El problema es que el mal periodismo es viral. Uno fabrica noticias falsas con la misma destreza con la que un mago saca conejos del sombrero, y al día siguiente, la credibilidad de todos los demás está en terapia intensiva. El periodismo amarillento, ese que huele a sudor de rating, nos arrastra a todos al lodo.

Se nos acusa de mentirosos, de manipuladores, de bufones del poder. Y muchos, que pasan horas confirmando datos, revisando fuentes, contrastando versiones, deben escuchar el mismo insulto que recibe aquel que redacta “noticias” al ritmo de la propina. La generalización es cruel: si uno roba, todos somos ladrones; si uno miente, todos somos mentirosos.

Y sin embargo, sigo creyendo que el periodismo es una profesión noble. Noble porque consiste en prestar los oídos al que no tiene voz, en hacer preguntas incómodas a quienes prefieren el silencio, en poner luz donde otros siembran sombras. Es loable porque nos expone a la incomodidad permanente, a la crítica sin tregua, al riesgo constante de equivocarnos con tal de no callar.

Pero, ¡ay!, qué poco hemos hecho para blindar esa nobleza de la voracidad de algunos colegas y de la indiferencia de la sociedad. El insulto al periodista se ha vuelto deporte nacional. Nos gritan “vendidos” sin mirar a quién, nos arrojan piedras simbólicas (y a veces literales) sin distinguir que no todos jugamos en la misma liga.

Permítanme la ironía: somos como panaderos acusados de quemar el pan porque algunos venden carbón. Como médicos culpados de negligencia porque unos pocos recetan veneno. Como maestros tachados de ignorantes porque otros se durmieron en clase. La sátira es evidente, pero el daño es real.

Yo quisiera que el Día del Periodista fuese una fiesta. Que sacáramos pecho y dijéramos: “Aquí estamos, guardianes de la democracia, centinelas de la verdad”. Pero en lugar de ello, muchos colegas callamos, bajamos la mirada, sabiendo que el título de periodista se ha vuelto sospechoso.

Quizás la solución no sea renegar, sino recordar. Recordar que esta profesión no es un negocio cualquiera, que cada palabra que soltamos al aire puede ser cuchillo o bálsamo, dinamita o semilla. Que tenemos una deuda con los que lucharon antes, con las primeras mujeres que abrieron la puerta de las redacciones, con los reporteros que dejaron la vida en la calle buscando una declaración.

Nos falta mucho. Nos falta limpiar la casa desde adentro, exigir ética antes que fama, priorizar la verdad antes que la velocidad, honrar la memoria de los que se jugaron la piel por contar lo que vieron.
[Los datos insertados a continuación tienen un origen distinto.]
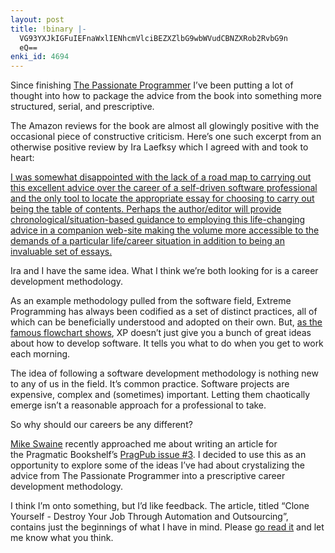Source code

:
 ```yaml
---
layout: post
title: !binary |-
  VG93YXJkIGFuIEFnaWxlIENhcmVlciBEZXZlbG9wbWVudCBNZXRob2RvbG9n
  eQ==
enki_id: 4694
---
```


Since finishing [The Passionate
Programmer](http://www.pragprog.com/titles/cfcar2/the-passionate-programmer)
I’ve been putting a lot of thought into how to package the advice from
the book into something more structured, serial, and prescriptive.

The Amazon reviews for the book are almost all glowingly positive with
the occasional piece of constructive criticism. Here’s one such excerpt
from an otherwise positive review by Ira Laefksy which I agreed with and
took to heart:

[I was somewhat disappointed with the lack of a road map to carrying out
this excellent advice over the career of a self-driven software
professional and the only tool to locate the appropriate essay for
choosing to carry out being the table of contents. Perhaps the
author/editor will provide chronological/situation-based guidance to
employing this life-changing advice in a companion web-site making the
volume more accessible to the demands of a particular life/career
situation in addition to being an invaluable set of
essays.](http://www.amazon.com/review/R1D32FLM2NZ3ES/ref=cm_cr_rdp_perm)

Ira and I have the same idea. What I think we’re both looking for is a
career development methodology.

As an example methodology pulled from the software field, Extreme
Programming has always been codified as a set of distinct practices, all
of which can be beneficially understood and adopted on their own. But,
[as the famous flowchart
shows](http://www.extremeprogramming.org/map/project.html), XP doesn’t
just give you a bunch of great ideas about how to develop software. It
tells you what to do when you get to work each morning.

The idea of following a software development methodology is nothing new
to any of us in the field. It’s common practice. Software projects are
expensive, complex and (sometimes) important. Letting them chaotically
emerge isn’t a reasonable approach for a professional to take.

So why should our careers be any different?

[Mike Swaine](http://swaine.com) recently approached me about writing an
article for  
the Pragmatic Bookshelf’s [PragPub issue
\#3](http://www.pragprog.com/magazines). I decided to use this as an
opportunity to explore some of the ideas I’ve had about crystalizing the
advice from The Passionate Programmer into a prescriptive career
development methodology.

I think I’m onto something, but I’d like feedback. The article, titled
“Clone Yourself - Destroy Your Job Through Automation and Outsourcing”,
contains just the beginnings of what I have in mind. Please [go read
it](http://www.pragprog.com/magazines) and let me know what you think.
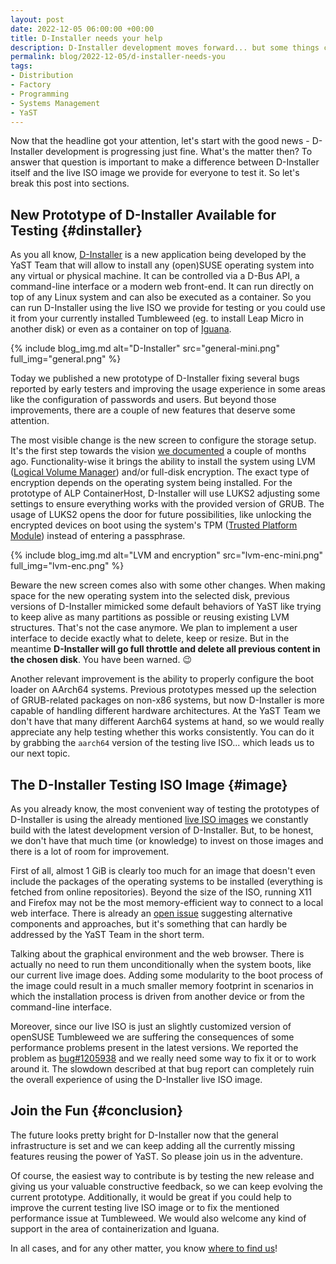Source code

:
 ```yaml
---
layout: post
date: 2022-12-05 06:00:00 +00:00
title: D-Installer needs your help
description: D-Installer development moves forward... but some things could be better
permalink: blog/2022-12-05/d-installer-needs-you
tags:
- Distribution
- Factory
- Programming
- Systems Management
- YaST
---
```


Now that the headline got your attention, let's start with the good news - D-Installer development
is progressing just fine. What's the matter then? To answer that question is important to make a
difference between D-Installer itself and the live ISO image we provide for everyone to test it.
So let's break this post into sections.

## New Prototype of D-Installer Available for Testing {#dinstaller}

As you all know, [D-Installer](https://github.com/yast/d-installer) is a new application being
developed by the YaST Team that will allow to install any (open)SUSE operating system into any
virtual or physical machine. It can be controlled via a D-Bus API, a command-line interface or a
modern web front-end. It can run directly on top of any Linux system and can also be executed as a
container. So you can run D-Installer using the live ISO we provide for testing or you could use it
from your currently installed Tumbleweed (eg. to install Leap Micro in another disk) or even as a
container on top of [Iguana](https://github.com/aaannz/iguana).

{% include blog_img.md alt="D-Installer" src="general-mini.png" full_img="general.png" %}

Today we published a new prototype of D-Installer fixing several bugs reported by early testers
and improving the usage experience in some areas like the configuration of passwords and users.
But beyond those improvements, there are a couple of new features that deserve some attention.

The most visible change is the new screen to configure the storage setup. It's the first step
towards the vision [we
documented](https://github.com/yast/d-installer/blob/master/doc/storage_ui.md) a couple of months
ago. Functionality-wise it brings the ability to install the system using LVM ([Logical Volume
Manager](https://en.wikipedia.org/wiki/Logical_Volume_Manager_(Linux))) and/or full-disk
encryption. The exact type of encryption depends on the operating system being installed. For the
prototype of ALP ContainerHost, D-Installer will use LUKS2 adjusting some settings to ensure
everything works with the provided version of GRUB. The usage of LUKS2 opens the door for future
possibilities, like unlocking the encrypted devices on boot using the system's TPM ([Trusted Platform
Module](https://en.wikipedia.org/wiki/Trusted_Platform_Module)) instead of entering a passphrase.

{% include blog_img.md alt="LVM and encryption" src="lvm-enc-mini.png" full_img="lvm-enc.png" %}

Beware the new screen comes also with some other changes. When making space for the new operating
system into the selected disk, previous versions of D-Installer mimicked some default behaviors of
YaST like trying to keep alive as many partitions as possible or reusing existing LVM
structures. That's not the case anymore. We plan to implement a user interface to decide exactly
what to delete, keep or resize. But in the meantime **D-Installer will go full throttle and delete
all previous content in the chosen disk**. You have been warned. :wink:

Another relevant improvement is the ability to properly configure the boot loader on AArch64
systems. Previous prototypes messed up the selection of GRUB-related packages on non-x86 systems,
but now D-Installer is more capable of handling different hardware architectures. At the YaST Team
we don't have that many different Aarch64 systems at hand, so we would really appreciate any help
testing whether this works consistently. You can do it by grabbing the `aarch64` version of the
testing live ISO... which leads us to our next topic.

## The D-Installer Testing ISO Image {#image}

As you already know, the most convenient way of testing the prototypes of D-Installer is using the
already mentioned [live ISO images](https://github.com/yast/d-installer#live-iso-image) we
constantly build with the latest development version of D-Installer. But, to be honest, we don't
have that much time (or knowledge) to invest on those images and there is a lot of room for
improvement.

First of all, almost 1 GiB is clearly too much for an image that doesn't even include the
packages of the operating systems to be installed (everything is fetched from online repositories).
Beyond the size of the ISO, running X11 and Firefox may not be the most memory-efficient way to
connect to a local web interface. There is already an [open
issue](https://github.com/yast/d-installer/issues/341) suggesting alternative components and
approaches, but it's something that can hardly be addressed by the YaST Team in the short term.

Talking about the graphical environment and the web browser. There is actually no need to run them
unconditionally when the system boots, like our current live image does. Adding some modularity to
the boot process of the image could result in a much smaller memory footprint in scenarios in which
the installation process is driven from another device or from the command-line interface.

Moreover, since our live ISO is just an slightly customized version of openSUSE Tumbleweed we are
suffering the consequences of some performance problems present in the latest versions. We reported
the problem as [bug#1205938](https://bugzilla.suse.com/show_bug.cgi?id=1205938) and we really need
some way to fix it or to work around it. The slowdown described at that bug report can completely
ruin the overall experience of using the D-Installer live ISO image.

## Join the Fun {#conclusion}

The future looks pretty bright for D-Installer now that the general infrastructure is set and we can
keep adding all the currently missing features reusing the power of YaST. So please join us in the
adventure.

Of course, the easiest way to contribute is by testing the new release and giving us your valuable
constructive feedback, so we can keep evolving the current prototype. Additionally, it would be great
if you could help to improve the current testing live ISO image or to fix the mentioned performance
issue at Tumbleweed. We would also welcome any kind of support in the area of containerization and
Iguana.

In all cases, and for any other matter, you know [where to find
us](https://github.com/yast/d-installer/blob/master/CONTRIBUTING.md)!
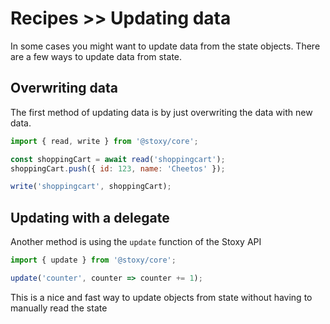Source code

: # Recipes >> Updating data

In some cases you might want to update data from the state objects. There are a few ways to update data from
state.

## Overwriting data

The first method of updating data is by just overwriting the data with new data.

```js copy
import { read, write } from '@stoxy/core';

const shoppingCart = await read('shoppingcart');
shoppingCart.push({ id: 123, name: 'Cheetos' });

write('shoppingcart', shoppingCart);
```

## Updating with a delegate

Another method is using the `update` function of the Stoxy API

```js copy
import { update } from '@stoxy/core';

update('counter', counter => counter += 1);
```

This is a nice and fast way to update objects from state without having to manually read the state
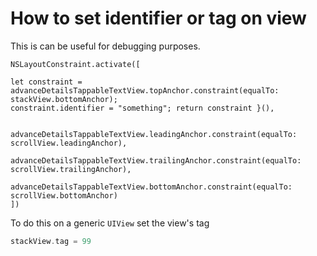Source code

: # How to set identifier or tag on view

This is can be useful for debugging purposes.

```
NSLayoutConstraint.activate([

let constraint = advanceDetailsTappableTextView.topAnchor.constraint(equalTo: stackView.bottomAnchor);
constraint.identifier = "something"; return constraint }(),

            advanceDetailsTappableTextView.leadingAnchor.constraint(equalTo: scrollView.leadingAnchor),
            advanceDetailsTappableTextView.trailingAnchor.constraint(equalTo: scrollView.trailingAnchor),
            advanceDetailsTappableTextView.bottomAnchor.constraint(equalTo: scrollView.bottomAnchor)
])
```
To do this on a generic `UIView` set the view's tag

```swift
stackView.tag = 99
```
En este 1 de octubre, celebro con tinta, con papel, con el sonido metálico del teclado que no se rinde. Celebro a quienes siguen haciendo periodismo con mayúsculas, ese que incomoda al poder, que incomoda a la corrupción, que incomoda a la mentira. Y denuncio, de paso, a quienes disfrazan de periodismo lo que no es más que circo o propaganda.

La sátira me permite reírme de nuestra tragedia, pero la reflexión me obliga a no quedarme en la risa. Si queremos que el periodismo vuelva a ser visto como lo que es, una profesión noble y loable, debemos empezar por reconocer nuestras heridas, nuestras culpas y, sobre todo, nuestras posibilidades de redención.

Porque sí, somos periodistas. Con errores y aciertos, con historias escritas en tinta y en lágrimas. Y aunque la profesión esté llena de impostores, no renunciaré a celebrarlo, ni a defenderlo, ni a ejercerlo con la dignidad que merece.